Work to complete: Among the lines of the data below, count those that hold the word "Target". Answer with the number alone.

━━━━━ Excerpted records ━━━━━

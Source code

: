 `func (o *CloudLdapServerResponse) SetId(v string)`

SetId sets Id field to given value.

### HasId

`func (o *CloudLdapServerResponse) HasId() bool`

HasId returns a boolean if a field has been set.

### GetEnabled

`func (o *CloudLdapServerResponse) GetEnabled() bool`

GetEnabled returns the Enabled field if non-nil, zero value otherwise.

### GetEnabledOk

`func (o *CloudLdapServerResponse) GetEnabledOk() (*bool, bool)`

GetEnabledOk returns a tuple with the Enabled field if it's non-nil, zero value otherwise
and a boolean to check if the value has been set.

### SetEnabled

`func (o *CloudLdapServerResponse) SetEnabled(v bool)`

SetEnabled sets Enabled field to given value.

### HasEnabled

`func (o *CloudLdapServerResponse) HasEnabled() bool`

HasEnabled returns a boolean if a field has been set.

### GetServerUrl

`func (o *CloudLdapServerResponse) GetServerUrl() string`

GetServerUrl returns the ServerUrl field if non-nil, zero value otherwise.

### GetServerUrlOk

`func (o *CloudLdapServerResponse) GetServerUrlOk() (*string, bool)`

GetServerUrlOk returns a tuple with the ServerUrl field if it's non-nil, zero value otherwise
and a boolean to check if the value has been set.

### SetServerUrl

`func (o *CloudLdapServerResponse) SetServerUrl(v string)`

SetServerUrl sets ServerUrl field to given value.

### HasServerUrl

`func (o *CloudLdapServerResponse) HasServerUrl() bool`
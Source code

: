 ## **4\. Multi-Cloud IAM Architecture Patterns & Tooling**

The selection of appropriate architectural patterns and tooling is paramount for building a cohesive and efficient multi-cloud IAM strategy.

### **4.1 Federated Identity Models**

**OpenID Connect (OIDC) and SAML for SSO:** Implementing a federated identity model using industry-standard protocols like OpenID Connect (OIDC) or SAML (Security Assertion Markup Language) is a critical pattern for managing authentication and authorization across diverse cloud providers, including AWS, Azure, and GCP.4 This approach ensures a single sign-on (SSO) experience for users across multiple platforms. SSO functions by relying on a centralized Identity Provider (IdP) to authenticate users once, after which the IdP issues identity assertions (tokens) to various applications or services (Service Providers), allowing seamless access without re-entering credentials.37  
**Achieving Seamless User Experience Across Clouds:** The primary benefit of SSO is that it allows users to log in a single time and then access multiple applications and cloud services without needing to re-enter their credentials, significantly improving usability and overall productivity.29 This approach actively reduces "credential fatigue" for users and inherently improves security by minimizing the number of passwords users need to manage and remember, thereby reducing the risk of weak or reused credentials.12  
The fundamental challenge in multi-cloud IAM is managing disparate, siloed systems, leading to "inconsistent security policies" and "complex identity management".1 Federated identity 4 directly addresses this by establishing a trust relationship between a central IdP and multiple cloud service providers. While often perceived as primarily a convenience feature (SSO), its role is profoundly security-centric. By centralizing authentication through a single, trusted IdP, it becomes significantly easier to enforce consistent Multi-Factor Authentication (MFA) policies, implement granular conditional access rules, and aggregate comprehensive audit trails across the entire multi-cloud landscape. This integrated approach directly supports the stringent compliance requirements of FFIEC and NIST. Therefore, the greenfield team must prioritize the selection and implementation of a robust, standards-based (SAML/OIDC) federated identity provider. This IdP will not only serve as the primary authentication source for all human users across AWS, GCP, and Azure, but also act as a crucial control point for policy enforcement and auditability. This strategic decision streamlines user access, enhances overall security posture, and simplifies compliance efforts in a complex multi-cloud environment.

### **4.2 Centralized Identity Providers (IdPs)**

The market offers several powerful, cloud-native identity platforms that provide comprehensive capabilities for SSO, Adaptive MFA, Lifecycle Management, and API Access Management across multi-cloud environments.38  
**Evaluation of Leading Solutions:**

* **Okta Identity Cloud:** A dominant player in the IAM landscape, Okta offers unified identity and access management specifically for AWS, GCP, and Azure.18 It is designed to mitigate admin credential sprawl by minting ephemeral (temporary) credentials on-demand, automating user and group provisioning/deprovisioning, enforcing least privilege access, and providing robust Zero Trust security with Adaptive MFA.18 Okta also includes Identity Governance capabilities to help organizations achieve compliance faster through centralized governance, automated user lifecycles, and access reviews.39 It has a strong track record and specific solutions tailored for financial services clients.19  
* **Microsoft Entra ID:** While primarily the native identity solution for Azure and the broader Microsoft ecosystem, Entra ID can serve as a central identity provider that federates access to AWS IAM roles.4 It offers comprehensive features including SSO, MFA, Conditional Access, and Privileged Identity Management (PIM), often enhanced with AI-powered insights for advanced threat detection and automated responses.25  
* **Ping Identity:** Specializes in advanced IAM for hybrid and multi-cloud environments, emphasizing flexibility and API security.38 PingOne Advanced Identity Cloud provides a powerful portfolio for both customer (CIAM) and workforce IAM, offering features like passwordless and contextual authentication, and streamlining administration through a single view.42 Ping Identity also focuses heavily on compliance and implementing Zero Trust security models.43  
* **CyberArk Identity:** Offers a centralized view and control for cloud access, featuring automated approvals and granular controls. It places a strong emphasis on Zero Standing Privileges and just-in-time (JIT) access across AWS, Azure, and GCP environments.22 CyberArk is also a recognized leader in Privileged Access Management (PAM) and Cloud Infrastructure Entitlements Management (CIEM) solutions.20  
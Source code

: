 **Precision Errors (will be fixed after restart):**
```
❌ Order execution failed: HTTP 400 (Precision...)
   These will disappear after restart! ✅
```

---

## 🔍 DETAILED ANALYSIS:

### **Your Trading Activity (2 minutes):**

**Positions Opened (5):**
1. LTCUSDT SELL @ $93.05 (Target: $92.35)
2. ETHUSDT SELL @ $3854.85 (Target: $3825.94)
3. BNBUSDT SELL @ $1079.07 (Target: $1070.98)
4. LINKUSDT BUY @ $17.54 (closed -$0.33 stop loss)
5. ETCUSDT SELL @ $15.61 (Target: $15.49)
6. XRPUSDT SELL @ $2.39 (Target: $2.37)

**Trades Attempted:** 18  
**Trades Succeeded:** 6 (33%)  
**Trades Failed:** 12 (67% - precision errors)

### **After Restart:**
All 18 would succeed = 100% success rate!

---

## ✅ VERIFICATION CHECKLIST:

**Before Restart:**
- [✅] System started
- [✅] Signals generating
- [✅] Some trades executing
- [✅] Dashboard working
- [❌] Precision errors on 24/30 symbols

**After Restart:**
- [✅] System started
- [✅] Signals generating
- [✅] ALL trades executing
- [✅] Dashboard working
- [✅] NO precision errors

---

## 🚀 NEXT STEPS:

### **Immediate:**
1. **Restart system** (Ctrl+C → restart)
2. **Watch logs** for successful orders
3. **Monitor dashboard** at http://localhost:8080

━━━━━

Exercise answer: 5